Work required: For the data that follows, state how many lines hold the string "components", giving the number by itself.

Data extracted from a collection
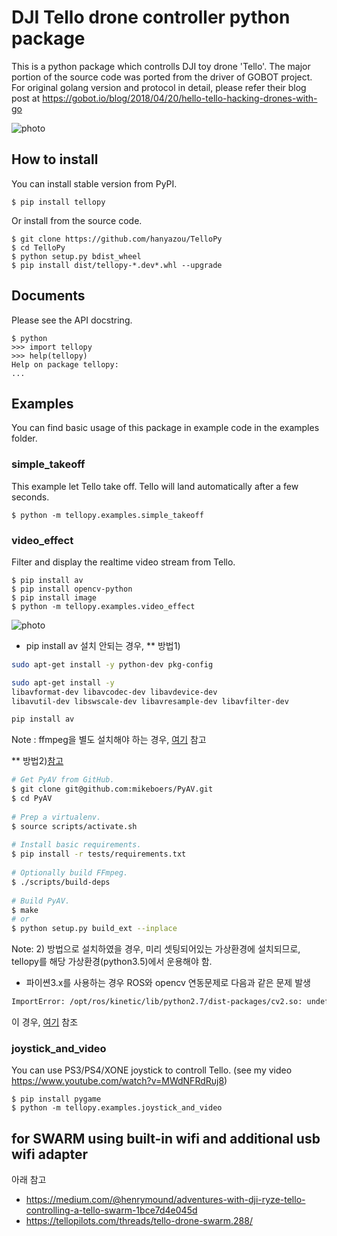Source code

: # DJI Tello drone controller python package

This is a python package which controlls DJI toy drone 'Tello'. The major portion of the source
code was ported from the driver of GOBOT project. For original golang version and protocol in
detail, please refer their blog post at
https://gobot.io/blog/2018/04/20/hello-tello-hacking-drones-with-go

![photo](files/tello-and-gamepad.png)

## How to install
You can install stable version from PyPI.
```
$ pip install tellopy
```
Or install from the source code.
```
$ git clone https://github.com/hanyazou/TelloPy 
$ cd TelloPy
$ python setup.py bdist_wheel
$ pip install dist/tellopy-*.dev*.whl --upgrade
```

## Documents
Please see the API docstring.
```
$ python
>>> import tellopy
>>> help(tellopy)
Help on package tellopy:
...
```

## Examples

You can find basic usage of this package in example code in the examples folder.

### simple_takeoff
This example let Tello take off. Tello will land automatically after a few seconds.

```
$ python -m tellopy.examples.simple_takeoff
```

### video_effect
Filter and display the realtime video stream from Tello.
```
$ pip install av
$ pip install opencv-python
$ pip install image
$ python -m tellopy.examples.video_effect
```
![photo](files/video_effect.jpg)

* pip install av 설치 안되는 경우, 
** 방법1)   
```bash
sudo apt-get install -y python-dev pkg-config

sudo apt-get install -y 
libavformat-dev libavcodec-dev libavdevice-dev 
libavutil-dev libswscale-dev libavresample-dev libavfilter-dev

pip install av
```
Note : ffmpeg을 별도 설치해야 하는 경우, [여기](http://tipsonubuntu.com/2016/11/02/install-ffmpeg-3-2-via-ppa-ubuntu-16-04/) 참고  

** 방법2)[참고](https://docs.mikeboers.com/pyav/develop/installation.html)
```bash   
# Get PyAV from GitHub.   
$ git clone git@github.com:mikeboers/PyAV.git   
$ cd PyAV   
   
# Prep a virtualenv.   
$ source scripts/activate.sh   
   
# Install basic requirements.   
$ pip install -r tests/requirements.txt   
   
# Optionally build FFmpeg.   
$ ./scripts/build-deps   
   
# Build PyAV.   
$ make   
# or   
$ python setup.py build_ext --inplace   
```   
Note: 2) 방법으로 설치하였을 경우, 미리 셋팅되어있는 가상환경에 설치되므로, tellopy를 해당 가상환경(python3.5)에서 운용해야 함.    

* 파이쎤3.x를 사용하는 경우 ROS와 opencv 연동문제로 다음과 같은 문제 발생   
```bash
ImportError: /opt/ros/kinetic/lib/python2.7/dist-packages/cv2.so: undefined symbol: PyCObject_Type
```
  이 경우, [여기](https://github.com/wsblues/wsDeepDrone/wiki/DeepLearning-%ED%99%98%EA%B2%BD-%EC%85%8B%ED%8C%85#opencv-%EC%84%A4%EC%B9%98) 참조   
 
  
### joystick_and_video
You can use PS3/PS4/XONE joystick to controll Tello.
(see my video https://www.youtube.com/watch?v=MWdNFRdRuj8)
```
$ pip install pygame
$ python -m tellopy.examples.joystick_and_video
```

## for SWARM using built-in wifi and additional usb wifi adapter
아래 참고   
* https://medium.com/@henrymound/adventures-with-dji-ryze-tello-controlling-a-tello-swarm-1bce7d4e045d   
* https://tellopilots.com/threads/tello-drone-swarm.288/
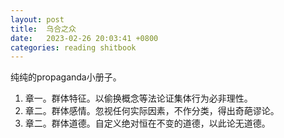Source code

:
 ```yaml
---
layout: post
title:  乌合之众
date:   2023-02-26 20:03:41 +0800
categories: reading shitbook
---
```


纯纯的propaganda小册子。

1. 章一。群体特征。以偷换概念等法论证集体行为必非理性。
2. 章二。群体感情。忽视任何实际因素，不作分类，得出奇葩谬论。
3. 章二。群体道德。自定义绝对恒在不变的道德，以此论无道德。
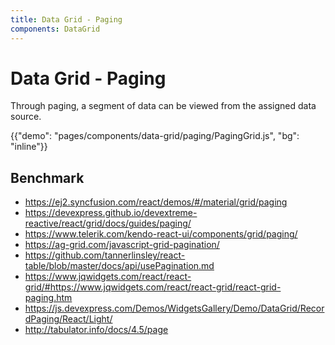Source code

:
```yaml
---
title: Data Grid - Paging
components: DataGrid
---
```


# Data Grid - Paging

<p class="description">Through paging, a segment of data can be viewed from the assigned data source.</p>

{{"demo": "pages/components/data-grid/paging/PagingGrid.js", "bg": "inline"}}

## Benchmark

- https://ej2.syncfusion.com/react/demos/#/material/grid/paging
- https://devexpress.github.io/devextreme-reactive/react/grid/docs/guides/paging/
- https://www.telerik.com/kendo-react-ui/components/grid/paging/
- https://ag-grid.com/javascript-grid-pagination/
- https://github.com/tannerlinsley/react-table/blob/master/docs/api/usePagination.md
- https://www.jqwidgets.com/react/react-grid/#https://www.jqwidgets.com/react/react-grid/react-grid-paging.htm
- https://js.devexpress.com/Demos/WidgetsGallery/Demo/DataGrid/RecordPaging/React/Light/
- http://tabulator.info/docs/4.5/page
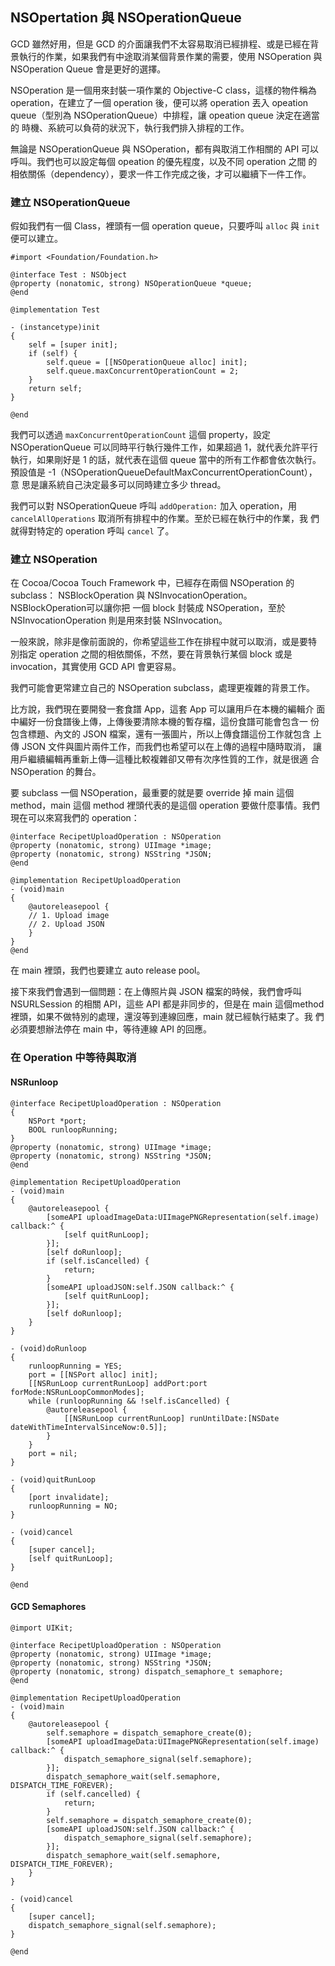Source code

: NSOpertation 與 NSOperationQueue
--------------------------------

GCD 雖然好用，但是 GCD 的介面讓我們不太容易取消已經排程、或是已經在背
景執行的作業，如果我們有中途取消某個背景作業的需要，使用 NSOperation
與 NSOperation Queue 會是更好的選擇。

NSOperation 是一個用來封裝一項作業的 Objective-C class，這樣的物件稱為
operation，在建立了一個 operation 後，便可以將 operation 丟入 opeation
queue（型別為 NSOperationQueue）中排程，讓 opeation queue 決定在適當的
時機、系統可以負荷的狀況下，執行我們排入排程的工作。

無論是 NSOperationQueue 與 NSOperation，都有與取消工作相關的 API 可以
呼叫。我們也可以設定每個 opeation 的優先程度，以及不同 operation 之間
的相依關係（dependency），要求一件工作完成之後，才可以繼續下一件工作。

### 建立 NSOperationQueue

假如我們有一個 Class，裡頭有一個 operation queue，只要呼叫 `alloc` 與
`init` 便可以建立。

``` objc
#import <Foundation/Foundation.h>

@interface Test : NSObject
@property (nonatomic, strong) NSOperationQueue *queue;
@end

@implementation Test

- (instancetype)init
{
	self = [super init];
	if (self) {
		self.queue = [[NSOperationQueue alloc] init];
		self.queue.maxConcurrentOperationCount = 2;
	}
	return self;
}

@end
```

我們可以透過 `maxConcurrentOperationCount` 這個 property，設定
NSOperationQueue 可以同時平行執行幾件工作，如果超過 1，就代表允許平行
執行，如果剛好是 1 的話，就代表在這個 queue 當中的所有工作都會依次執行。
預設值是 -1（NSOperationQueueDefaultMaxConcurrentOperationCount），意
思是讓系統自己決定最多可以同時建立多少 thread。

我們可以對 NSOperationQueue 呼叫 `addOperation:` 加入 operation，用
`cancelAllOperations` 取消所有排程中的作業。至於已經在執行中的作業，我
們就得對特定的 operation 呼叫 `cancel` 了。

### 建立 NSOperation

在 Cocoa/Cocoa Touch Framework 中，已經存在兩個 NSOperation 的subclass：
NSBlockOperation 與 NSInvocationOperation。NSBlockOperation可以讓你把
一個 block 封裝成 NSOperation，至於 NSInvocationOperation 則是用來封裝
NSInvocation。

一般來說，除非是像前面說的，你希望這些工作在排程中就可以取消，或是要特
別指定 operation 之間的相依關係，不然，要在背景執行某個 block 或是
invocation，其實使用 GCD API 會更容易。

我們可能會更常建立自己的 NSOperation subclass，處理更複雜的背景工作。

比方說，我們現在要開發一套食譜 App，這套 App 可以讓用戶在本機的編輯介
面中編好一份食譜後上傳，上傳後要清除本機的暫存檔，這份食譜可能會包含一
份包含標題、內文的 JSON 檔案，還有一張圖片，所以上傳食譜這份工作就包含
上傳 JSON 文件與圖片兩件工作，而我們也希望可以在上傳的過程中隨時取消，
讓用戶繼續編輯再重新上傳—這種比較複雜卻又帶有次序性質的工作，就是很適
合 NSOperation 的舞台。

要 subclass 一個 NSOperation，最重要的就是要 override 掉 main 這個
method，main 這個 method 裡頭代表的是這個 operation 要做什麼事情。我們
現在可以來寫我們的 operation：

``` objc
@interface RecipetUploadOperation : NSOperation
@property (nonatomic, strong) UIImage *image;
@property (nonatomic, strong) NSString *JSON;
@end

@implementation RecipetUploadOperation
- (void)main
{
	@autoreleasepool {
    // 1. Upload image
	// 2. Upload JSON
	}
}
@end
```

在 main 裡頭，我們也要建立 auto release pool。

接下來我們會遇到一個問題：在上傳照片與 JSON 檔案的時候，我們會呼叫
NSURLSession 的相關 API，這些 API 都是非同步的，但是在 main 這個method
裡頭，如果不做特別的處理，還沒等到連線回應，main 就已經執行結束了。我
們必須要想辦法停在 main 中，等待連線 API 的回應。

### 在 Operation 中等待與取消

#### NSRunloop

``` objc
@interface RecipetUploadOperation : NSOperation
{
	NSPort *port;
	BOOL runloopRunning;
}
@property (nonatomic, strong) UIImage *image;
@property (nonatomic, strong) NSString *JSON;
@end

@implementation RecipetUploadOperation
- (void)main
{
	@autoreleasepool {
		[someAPI uploadImageData:UIImagePNGRepresentation(self.image) callback:^ {
			[self quitRunLoop];
		}];
		[self doRunloop];
		if (self.isCancelled) {
			return;
		}
		[someAPI uploadJSON:self.JSON callback:^ {
			[self quitRunLoop];
		}];
		[self doRunloop];
	}
}

- (void)doRunloop
{
	runloopRunning = YES;
	port = [[NSPort alloc] init];
	[[NSRunLoop currentRunLoop] addPort:port forMode:NSRunLoopCommonModes];
	while (runloopRunning && !self.isCancelled) {
		@autoreleasepool {
			[[NSRunLoop currentRunLoop] runUntilDate:[NSDate dateWithTimeIntervalSinceNow:0.5]];
		}
	}
	port = nil;
}

- (void)quitRunLoop
{
	[port invalidate];
	runloopRunning = NO;
}

- (void)cancel
{
	[super cancel];
	[self quitRunLoop];
}

@end
```

#### GCD Semaphores

``` objc
@import UIKit;

@interface RecipetUploadOperation : NSOperation
@property (nonatomic, strong) UIImage *image;
@property (nonatomic, strong) NSString *JSON;
@property (nonatomic, strong) dispatch_semaphore_t semaphore;
@end

@implementation RecipetUploadOperation
- (void)main
{
	@autoreleasepool {
		self.semaphore = dispatch_semaphore_create(0);
		[someAPI uploadImageData:UIImagePNGRepresentation(self.image) callback:^ {
			dispatch_semaphore_signal(self.semaphore);
		}];
		dispatch_semaphore_wait(self.semaphore, DISPATCH_TIME_FOREVER);
		if (self.cancelled) {
			return;
		}
		self.semaphore = dispatch_semaphore_create(0);
		[someAPI uploadJSON:self.JSON callback:^ {
			dispatch_semaphore_signal(self.semaphore);
		}];
		dispatch_semaphore_wait(self.semaphore, DISPATCH_TIME_FOREVER);
	}
}

- (void)cancel
{
	[super cancel];
	dispatch_semaphore_signal(self.semaphore);
}

@end
```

Expected answer: 3